Speech translation systems developed here have aided the military in foreign lands and enabled people speaking a half-dozen different languages to communicate easily with each other by talking into translating computers. Now, new devices spinning out of the university will enable travelers to use a hand held computer to quickly point, click and decipher signs in languages as cryptic as Chinese.

Intelligent tutors developed by SCS researchers have been improving students' skills in reading, algebra and geometry for nearly a decade. Companies have been spun out of computer science research that are carrying courses in software development created here to non-traditional audiences at community colleges, the military and executive training courses at corporations.

In addition, Carnegie Mellon's School of Computer Science has made genuine progress in attracting and retaining women in its undergraduate program, a national problem that has reached epidemic proportions. Since the mid 1990s, the college has changed its coursework and culture to reflect the results of research done by SCS faculty with Sloan and National Science Foundation grants that revealed how gender differences affect the response of men and women to computers. As a result, the number of women in the undergraduate computer science program has increased from eight percent of a class of 110 in 1995 to 37 percent of a class of 139 last fall. The story behind this success is chronicled in a new book-"Unlocking the Clubhouse: Women in Computing," recently published by MIT Press.

"In computer science at Carnegie Mellon, we explore all sorts of intelligent systems, which include considerations of human interaction, cognitive psychology and organizational behavior, as well as the contexts of business, policy and ethics," said university president Jared L. Cohon.

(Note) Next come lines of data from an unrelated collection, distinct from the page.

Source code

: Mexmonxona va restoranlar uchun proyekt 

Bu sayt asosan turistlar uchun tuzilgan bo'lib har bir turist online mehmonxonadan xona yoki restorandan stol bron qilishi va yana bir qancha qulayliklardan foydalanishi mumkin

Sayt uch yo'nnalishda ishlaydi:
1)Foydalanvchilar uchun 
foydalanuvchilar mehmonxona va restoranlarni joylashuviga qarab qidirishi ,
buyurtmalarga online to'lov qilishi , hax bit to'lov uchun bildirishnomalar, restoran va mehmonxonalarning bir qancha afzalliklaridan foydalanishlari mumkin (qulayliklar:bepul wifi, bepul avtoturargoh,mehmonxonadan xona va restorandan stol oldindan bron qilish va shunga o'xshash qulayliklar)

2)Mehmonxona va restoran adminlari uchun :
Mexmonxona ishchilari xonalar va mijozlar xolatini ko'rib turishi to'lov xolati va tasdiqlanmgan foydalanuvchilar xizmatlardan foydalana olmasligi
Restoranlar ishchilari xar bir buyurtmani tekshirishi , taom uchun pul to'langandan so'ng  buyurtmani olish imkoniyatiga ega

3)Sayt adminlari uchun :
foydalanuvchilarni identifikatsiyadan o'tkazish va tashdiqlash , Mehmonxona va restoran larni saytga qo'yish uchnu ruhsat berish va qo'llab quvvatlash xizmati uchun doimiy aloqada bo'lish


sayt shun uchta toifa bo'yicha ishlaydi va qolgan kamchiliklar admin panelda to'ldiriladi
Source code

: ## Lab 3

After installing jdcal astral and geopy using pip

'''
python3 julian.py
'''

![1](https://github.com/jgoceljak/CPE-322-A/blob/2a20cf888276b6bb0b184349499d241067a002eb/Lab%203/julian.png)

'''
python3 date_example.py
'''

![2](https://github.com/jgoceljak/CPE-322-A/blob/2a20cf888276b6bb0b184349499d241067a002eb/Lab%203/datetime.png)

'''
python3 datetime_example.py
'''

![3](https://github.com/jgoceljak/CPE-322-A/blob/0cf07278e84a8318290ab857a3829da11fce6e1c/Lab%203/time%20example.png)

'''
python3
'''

"Our faculty, students, research partners and government leaders tell us that it is this distinctively multidisciplinary and highly practical approach to information technology that distinguishes Carnegie Mellon from other leading technology institutions, Cohon added.

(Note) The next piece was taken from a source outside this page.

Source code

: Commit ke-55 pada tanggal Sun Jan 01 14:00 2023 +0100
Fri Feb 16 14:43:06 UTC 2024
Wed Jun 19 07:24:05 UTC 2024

"Recently," he said, "Intel cited this as the deciding factor for selecting Carnegie Mellon scientists as partners in a Pittsburgh-based research lab to develop software for data storage. David Tennenhouse, vice president of Intel's Corporate Technology Group and director of research, said we were chosen 'not just because of great research, students and faculty, but also because of the great collaborative culture here-the way faculty work with each other and with industry.'"

School of Computer Science alumnus James Gosling, famed developer of the Java programming language for building Web services at Sun Microsystems, describes the culture in the computer science graduate program as "a lot like a family, coupled with a really challenging academic environment. It's by a pretty wide margin the best place on the planet to study computer science."

In other programs ranked at this time by U.S. News, the university's graduate program in engineering placed10th , while the MBA program was ranked 18th. U.S. News & World Report annually ranks graduate programs in business, education, engineering, law and medicine. Most other categories, including computer science, are not ranked on an annual basis.